Cette soif de catalogage explique certainement la variété des sujets que j’ai traités, du photoreportage au portrait en passant par la photographie de rue, les images de sculptures ou la mode. Derrière tout cela se dessine l’hypothèse d’une reconnaissance, dans les deux sens du terme : la reconnaissance de ce que j’ai déjà à l’esprit et qui surgit sous mes yeux, et la reconnaissance presque providentielle d’être parvenu à le saisir. Cette reconnaissance implique le principe d’une antériorité de l’image qui, soudain, apparaît au photographe dans un temps très court, là où le peintre ou l’écrivain disposent d’un temps beaucoup plus long pour exprimer cette antériorité de la vision. Ainsi, un portrait n’est jamais la personne photographiée, c’est l’idée que le photographe se fait de la personne. Il faut aussi rappeler combien la photographie est, par essence, liée à la mort. Dans sa manière de fixer pour l’éternité l’instant que le photographe a reconnu et qui déjà a disparu, elle est profondément nostalgique. Difficile, à ce propos, de faire plus sépulcrale que l’œuvre de Witkin !
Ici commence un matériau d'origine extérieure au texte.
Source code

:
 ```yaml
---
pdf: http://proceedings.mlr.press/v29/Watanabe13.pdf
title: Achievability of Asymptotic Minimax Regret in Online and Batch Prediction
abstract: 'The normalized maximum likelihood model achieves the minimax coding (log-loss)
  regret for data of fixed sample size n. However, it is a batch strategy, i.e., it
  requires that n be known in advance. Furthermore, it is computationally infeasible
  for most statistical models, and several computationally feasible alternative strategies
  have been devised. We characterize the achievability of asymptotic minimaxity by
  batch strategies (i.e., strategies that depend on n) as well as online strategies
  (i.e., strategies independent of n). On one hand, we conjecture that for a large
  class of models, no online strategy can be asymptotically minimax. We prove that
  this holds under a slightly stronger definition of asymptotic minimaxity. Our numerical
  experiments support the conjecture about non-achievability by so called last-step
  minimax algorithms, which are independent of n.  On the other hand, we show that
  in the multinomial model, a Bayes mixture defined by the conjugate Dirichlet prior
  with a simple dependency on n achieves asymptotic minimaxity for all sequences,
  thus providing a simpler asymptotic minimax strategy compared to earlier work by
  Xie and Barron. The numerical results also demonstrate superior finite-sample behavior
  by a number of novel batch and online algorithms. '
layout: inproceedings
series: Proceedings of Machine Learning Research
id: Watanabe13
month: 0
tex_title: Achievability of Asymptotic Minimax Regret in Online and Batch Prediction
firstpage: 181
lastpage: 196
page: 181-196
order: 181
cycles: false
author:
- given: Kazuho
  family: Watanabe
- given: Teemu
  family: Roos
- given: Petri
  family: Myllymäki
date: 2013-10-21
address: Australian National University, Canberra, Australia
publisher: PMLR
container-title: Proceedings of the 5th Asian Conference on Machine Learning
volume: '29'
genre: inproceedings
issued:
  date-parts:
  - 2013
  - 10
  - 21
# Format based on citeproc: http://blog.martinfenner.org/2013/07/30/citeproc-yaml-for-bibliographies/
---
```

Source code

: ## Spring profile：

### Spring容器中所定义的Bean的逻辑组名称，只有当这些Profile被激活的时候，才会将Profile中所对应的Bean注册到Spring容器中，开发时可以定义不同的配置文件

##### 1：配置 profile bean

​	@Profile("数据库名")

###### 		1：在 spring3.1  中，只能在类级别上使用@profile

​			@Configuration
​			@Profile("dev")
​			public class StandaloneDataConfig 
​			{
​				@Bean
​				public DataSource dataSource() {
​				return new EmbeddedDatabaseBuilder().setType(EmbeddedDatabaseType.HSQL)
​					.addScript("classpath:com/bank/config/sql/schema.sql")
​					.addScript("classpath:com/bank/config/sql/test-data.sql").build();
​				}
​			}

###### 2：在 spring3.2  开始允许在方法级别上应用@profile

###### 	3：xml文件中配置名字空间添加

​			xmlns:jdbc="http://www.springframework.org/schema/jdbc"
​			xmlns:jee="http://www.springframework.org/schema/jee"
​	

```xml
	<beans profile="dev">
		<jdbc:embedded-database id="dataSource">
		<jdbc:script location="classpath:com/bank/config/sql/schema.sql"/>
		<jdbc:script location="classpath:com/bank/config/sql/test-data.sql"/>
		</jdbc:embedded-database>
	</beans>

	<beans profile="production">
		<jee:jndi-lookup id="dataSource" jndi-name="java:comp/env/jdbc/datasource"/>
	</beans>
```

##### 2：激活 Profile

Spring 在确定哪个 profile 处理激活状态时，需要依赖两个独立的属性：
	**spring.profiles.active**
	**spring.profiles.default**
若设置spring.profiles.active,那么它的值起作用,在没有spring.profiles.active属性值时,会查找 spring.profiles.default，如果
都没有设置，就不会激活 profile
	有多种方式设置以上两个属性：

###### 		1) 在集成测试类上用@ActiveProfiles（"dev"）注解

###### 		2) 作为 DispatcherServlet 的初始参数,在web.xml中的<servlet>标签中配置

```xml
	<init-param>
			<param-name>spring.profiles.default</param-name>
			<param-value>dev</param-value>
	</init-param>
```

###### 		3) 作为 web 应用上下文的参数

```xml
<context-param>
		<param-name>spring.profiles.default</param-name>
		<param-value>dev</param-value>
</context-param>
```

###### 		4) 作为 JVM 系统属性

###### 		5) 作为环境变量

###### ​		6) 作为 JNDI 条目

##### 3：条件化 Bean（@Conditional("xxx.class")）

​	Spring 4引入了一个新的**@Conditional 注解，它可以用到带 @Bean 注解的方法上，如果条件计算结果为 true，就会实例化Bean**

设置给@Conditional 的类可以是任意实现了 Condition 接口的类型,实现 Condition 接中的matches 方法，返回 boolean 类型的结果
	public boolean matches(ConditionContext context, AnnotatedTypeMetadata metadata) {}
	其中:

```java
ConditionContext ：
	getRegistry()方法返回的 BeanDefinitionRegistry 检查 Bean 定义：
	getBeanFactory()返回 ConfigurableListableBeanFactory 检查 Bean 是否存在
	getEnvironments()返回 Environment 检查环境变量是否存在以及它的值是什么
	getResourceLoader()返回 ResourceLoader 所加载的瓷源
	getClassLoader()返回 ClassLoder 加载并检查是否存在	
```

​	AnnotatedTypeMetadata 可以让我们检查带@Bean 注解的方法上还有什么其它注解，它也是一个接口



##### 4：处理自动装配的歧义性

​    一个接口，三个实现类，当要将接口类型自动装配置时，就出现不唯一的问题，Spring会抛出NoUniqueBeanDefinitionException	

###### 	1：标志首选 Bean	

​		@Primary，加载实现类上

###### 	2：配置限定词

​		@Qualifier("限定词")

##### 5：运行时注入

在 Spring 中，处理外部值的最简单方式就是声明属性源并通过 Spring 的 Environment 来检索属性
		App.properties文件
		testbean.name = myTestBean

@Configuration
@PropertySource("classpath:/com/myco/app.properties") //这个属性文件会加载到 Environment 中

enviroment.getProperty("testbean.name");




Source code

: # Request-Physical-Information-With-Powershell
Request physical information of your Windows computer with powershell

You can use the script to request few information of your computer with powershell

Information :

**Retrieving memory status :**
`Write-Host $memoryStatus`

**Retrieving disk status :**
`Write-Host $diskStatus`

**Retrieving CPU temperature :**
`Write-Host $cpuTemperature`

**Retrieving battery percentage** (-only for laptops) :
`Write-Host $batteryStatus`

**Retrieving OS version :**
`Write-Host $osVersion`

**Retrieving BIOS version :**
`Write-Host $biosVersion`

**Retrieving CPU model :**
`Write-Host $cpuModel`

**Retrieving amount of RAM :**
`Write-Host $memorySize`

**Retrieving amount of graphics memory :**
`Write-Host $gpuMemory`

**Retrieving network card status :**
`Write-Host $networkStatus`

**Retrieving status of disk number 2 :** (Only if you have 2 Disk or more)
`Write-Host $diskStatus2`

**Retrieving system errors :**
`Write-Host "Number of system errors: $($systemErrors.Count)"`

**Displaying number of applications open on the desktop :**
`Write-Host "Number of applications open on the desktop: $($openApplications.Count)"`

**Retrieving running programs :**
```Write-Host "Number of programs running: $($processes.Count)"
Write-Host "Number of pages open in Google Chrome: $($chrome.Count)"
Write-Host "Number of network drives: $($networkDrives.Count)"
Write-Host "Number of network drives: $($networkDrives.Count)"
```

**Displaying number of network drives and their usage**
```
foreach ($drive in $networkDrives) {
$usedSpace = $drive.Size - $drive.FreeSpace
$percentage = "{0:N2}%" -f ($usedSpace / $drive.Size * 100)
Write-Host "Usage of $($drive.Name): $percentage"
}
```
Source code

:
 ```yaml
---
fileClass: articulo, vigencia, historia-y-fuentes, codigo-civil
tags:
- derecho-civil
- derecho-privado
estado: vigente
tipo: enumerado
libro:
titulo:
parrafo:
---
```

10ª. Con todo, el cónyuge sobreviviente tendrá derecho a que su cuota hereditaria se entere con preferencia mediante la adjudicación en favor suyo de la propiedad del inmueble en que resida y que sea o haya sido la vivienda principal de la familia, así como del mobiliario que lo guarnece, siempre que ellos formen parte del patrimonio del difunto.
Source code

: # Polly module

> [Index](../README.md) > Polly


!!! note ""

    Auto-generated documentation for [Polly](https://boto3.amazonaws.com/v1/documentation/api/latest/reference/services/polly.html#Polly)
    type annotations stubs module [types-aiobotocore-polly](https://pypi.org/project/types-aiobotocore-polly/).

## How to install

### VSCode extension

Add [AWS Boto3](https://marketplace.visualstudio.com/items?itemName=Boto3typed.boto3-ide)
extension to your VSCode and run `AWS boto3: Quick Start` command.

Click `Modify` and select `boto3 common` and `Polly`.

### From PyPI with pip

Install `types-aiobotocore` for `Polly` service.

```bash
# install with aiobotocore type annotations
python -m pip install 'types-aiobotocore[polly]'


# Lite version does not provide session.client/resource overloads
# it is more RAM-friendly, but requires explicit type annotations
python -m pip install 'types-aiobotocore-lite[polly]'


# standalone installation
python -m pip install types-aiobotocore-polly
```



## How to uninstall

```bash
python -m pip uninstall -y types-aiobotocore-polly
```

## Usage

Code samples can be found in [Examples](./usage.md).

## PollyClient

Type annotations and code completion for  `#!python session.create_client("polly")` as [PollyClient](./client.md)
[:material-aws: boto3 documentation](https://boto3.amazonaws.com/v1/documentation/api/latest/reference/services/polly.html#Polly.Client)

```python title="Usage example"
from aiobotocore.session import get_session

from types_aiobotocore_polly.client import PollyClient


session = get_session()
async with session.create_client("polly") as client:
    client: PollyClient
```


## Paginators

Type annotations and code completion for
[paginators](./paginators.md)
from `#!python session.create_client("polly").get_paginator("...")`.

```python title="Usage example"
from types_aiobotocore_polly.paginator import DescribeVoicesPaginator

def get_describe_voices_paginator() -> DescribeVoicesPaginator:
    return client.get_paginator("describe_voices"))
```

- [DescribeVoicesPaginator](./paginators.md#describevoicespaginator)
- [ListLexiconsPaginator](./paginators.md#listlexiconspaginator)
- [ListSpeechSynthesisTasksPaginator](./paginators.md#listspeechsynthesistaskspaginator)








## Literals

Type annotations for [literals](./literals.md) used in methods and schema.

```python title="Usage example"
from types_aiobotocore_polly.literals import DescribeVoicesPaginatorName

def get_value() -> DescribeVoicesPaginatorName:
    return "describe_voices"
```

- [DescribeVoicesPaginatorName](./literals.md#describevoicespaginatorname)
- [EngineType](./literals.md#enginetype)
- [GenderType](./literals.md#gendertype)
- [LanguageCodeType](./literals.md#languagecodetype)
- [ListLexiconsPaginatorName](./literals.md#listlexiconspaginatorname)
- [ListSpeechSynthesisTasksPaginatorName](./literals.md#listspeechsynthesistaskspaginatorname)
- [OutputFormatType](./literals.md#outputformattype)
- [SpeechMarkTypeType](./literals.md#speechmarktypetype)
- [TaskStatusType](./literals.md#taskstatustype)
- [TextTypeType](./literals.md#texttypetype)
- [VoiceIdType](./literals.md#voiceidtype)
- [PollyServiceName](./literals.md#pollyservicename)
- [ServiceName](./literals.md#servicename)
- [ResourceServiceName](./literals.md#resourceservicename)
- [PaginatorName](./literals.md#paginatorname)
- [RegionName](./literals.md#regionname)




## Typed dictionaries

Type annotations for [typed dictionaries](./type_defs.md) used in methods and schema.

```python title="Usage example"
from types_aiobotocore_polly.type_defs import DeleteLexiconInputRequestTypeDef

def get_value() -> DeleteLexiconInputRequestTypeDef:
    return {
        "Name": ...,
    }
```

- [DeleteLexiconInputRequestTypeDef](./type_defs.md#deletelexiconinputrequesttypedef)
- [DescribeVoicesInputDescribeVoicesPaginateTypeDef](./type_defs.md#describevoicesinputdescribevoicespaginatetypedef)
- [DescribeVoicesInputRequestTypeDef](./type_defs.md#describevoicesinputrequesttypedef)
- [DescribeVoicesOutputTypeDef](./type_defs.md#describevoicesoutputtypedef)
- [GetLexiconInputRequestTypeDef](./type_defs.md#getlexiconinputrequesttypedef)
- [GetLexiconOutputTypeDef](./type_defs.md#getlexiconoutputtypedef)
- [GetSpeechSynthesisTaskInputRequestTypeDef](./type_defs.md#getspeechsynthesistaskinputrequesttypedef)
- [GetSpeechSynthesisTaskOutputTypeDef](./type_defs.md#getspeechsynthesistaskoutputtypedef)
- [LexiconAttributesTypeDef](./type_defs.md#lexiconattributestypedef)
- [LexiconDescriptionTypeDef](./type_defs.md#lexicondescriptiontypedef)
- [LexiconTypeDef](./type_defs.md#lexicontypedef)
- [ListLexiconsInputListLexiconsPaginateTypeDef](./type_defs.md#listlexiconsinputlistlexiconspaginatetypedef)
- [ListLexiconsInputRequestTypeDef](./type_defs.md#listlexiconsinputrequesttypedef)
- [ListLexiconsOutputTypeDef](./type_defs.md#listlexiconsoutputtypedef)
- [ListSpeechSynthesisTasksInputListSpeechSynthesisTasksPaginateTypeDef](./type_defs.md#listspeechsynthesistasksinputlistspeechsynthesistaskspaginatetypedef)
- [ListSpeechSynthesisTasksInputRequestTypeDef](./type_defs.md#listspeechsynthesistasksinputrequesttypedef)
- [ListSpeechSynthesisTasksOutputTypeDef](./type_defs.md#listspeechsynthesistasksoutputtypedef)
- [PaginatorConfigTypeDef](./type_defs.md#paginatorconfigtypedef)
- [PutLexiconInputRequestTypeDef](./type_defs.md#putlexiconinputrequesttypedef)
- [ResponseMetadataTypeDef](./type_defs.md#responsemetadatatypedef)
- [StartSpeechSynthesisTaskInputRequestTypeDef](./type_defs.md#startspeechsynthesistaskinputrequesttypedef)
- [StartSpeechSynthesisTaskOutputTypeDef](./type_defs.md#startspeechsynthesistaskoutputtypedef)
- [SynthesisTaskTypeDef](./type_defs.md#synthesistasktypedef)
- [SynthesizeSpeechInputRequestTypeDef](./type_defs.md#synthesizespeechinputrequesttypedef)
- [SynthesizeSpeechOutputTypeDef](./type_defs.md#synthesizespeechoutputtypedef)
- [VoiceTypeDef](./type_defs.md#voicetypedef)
Ma mère, psychanalyste d’origine viennoise, a vraiment été très importante pour moi. On peut dire qu’elle m’a formé. Tout cela me rappelle un mot allemand, un mot très joli, qu’elle aimait beaucoup : Zusammenhänge, c’est-à-dire les relations, les rapports entre les choses. Ces rapports secrets que la photographie contribue à dévoiler, avec bien plus d’ambiguïtés que le langage, m’intéressent beaucoup. Quand une œuvre entre en ma possession,je revois totalement l’accrochage de mon petit musée personnel. Car, au voisinage des autres pièces de la collection, ce tirage de Witkin, au même titre que telle photographie d’Arthur Penn ou de Roger Ballen, révélera lui aussi de nouveaux Zusammenhänge.